▶ **Task brief**:
Collect all lines containing the word "gmail" from the data.

▶ **Provided records**:
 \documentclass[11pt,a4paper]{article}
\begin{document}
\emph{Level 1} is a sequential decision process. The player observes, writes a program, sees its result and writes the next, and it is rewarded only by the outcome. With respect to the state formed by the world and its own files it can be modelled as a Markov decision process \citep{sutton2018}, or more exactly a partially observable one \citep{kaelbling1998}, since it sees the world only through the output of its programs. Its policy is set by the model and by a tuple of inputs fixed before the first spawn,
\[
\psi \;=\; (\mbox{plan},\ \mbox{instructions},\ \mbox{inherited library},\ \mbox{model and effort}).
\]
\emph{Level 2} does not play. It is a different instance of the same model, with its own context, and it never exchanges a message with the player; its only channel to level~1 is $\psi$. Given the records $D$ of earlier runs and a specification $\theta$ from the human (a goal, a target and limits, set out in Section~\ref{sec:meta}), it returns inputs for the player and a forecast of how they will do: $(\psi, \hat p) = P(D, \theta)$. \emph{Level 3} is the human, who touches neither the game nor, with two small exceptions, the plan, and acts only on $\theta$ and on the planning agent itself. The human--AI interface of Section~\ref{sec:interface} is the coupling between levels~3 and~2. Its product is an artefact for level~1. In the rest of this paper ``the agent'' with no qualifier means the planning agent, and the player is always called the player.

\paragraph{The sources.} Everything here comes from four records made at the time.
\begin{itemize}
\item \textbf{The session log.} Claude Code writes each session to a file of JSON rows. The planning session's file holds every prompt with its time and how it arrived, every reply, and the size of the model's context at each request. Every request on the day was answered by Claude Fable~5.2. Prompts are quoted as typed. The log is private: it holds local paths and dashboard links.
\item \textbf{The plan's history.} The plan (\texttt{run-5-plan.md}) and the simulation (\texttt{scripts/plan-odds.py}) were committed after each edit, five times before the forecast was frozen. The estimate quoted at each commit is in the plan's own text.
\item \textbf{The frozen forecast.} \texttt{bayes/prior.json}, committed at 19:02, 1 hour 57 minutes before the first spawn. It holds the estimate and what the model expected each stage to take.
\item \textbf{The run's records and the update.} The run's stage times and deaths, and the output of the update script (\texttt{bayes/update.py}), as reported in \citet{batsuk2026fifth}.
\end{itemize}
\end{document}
...
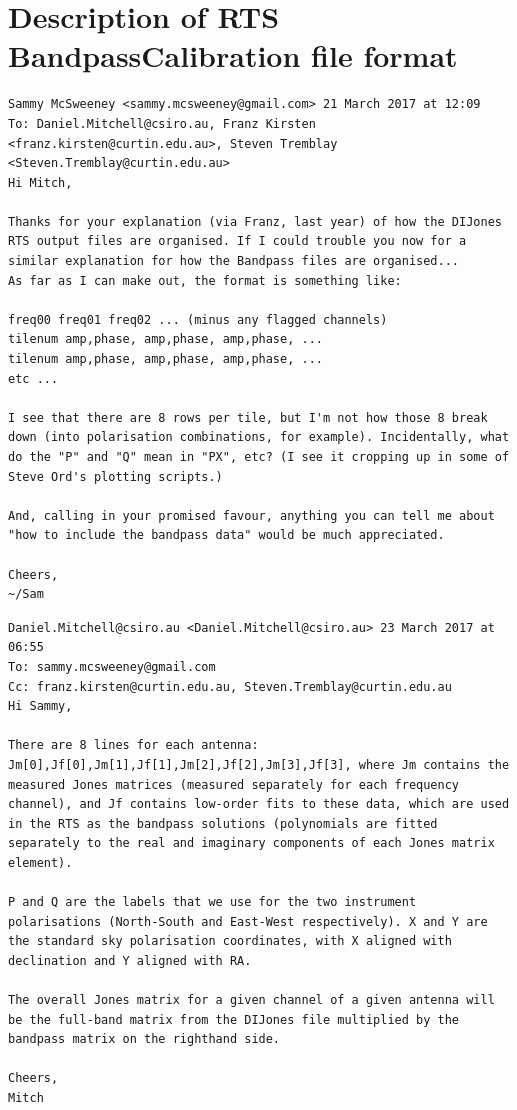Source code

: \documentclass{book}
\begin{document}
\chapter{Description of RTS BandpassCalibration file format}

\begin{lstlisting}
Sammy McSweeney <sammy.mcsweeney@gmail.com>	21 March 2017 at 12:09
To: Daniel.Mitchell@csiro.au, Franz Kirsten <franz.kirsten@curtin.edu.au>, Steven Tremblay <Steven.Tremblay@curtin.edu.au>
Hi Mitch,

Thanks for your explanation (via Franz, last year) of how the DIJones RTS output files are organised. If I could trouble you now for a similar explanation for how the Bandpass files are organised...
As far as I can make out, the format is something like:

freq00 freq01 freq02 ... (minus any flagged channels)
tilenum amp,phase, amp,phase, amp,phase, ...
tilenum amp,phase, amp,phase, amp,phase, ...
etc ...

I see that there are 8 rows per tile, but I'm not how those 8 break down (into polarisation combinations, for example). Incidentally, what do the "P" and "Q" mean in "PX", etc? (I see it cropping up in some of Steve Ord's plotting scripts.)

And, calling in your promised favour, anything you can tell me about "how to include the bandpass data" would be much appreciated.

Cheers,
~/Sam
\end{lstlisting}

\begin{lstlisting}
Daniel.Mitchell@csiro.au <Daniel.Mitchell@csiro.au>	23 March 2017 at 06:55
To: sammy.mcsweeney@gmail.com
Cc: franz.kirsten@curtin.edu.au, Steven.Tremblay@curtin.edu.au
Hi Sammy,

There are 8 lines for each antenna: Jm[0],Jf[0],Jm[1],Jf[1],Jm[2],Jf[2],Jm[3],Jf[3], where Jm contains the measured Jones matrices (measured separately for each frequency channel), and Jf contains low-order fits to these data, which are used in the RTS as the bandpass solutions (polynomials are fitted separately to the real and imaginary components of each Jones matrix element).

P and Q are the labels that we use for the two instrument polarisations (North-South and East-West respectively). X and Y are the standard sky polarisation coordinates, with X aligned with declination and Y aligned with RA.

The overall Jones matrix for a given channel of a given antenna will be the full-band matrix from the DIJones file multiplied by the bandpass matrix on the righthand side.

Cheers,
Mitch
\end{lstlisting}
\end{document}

▶ **Answer section**:
Sammy McSweeney <sammy.mcsweeney@gmail.com>	21 March 2017 at 12:09
To: sammy.mcsweeney@gmail.com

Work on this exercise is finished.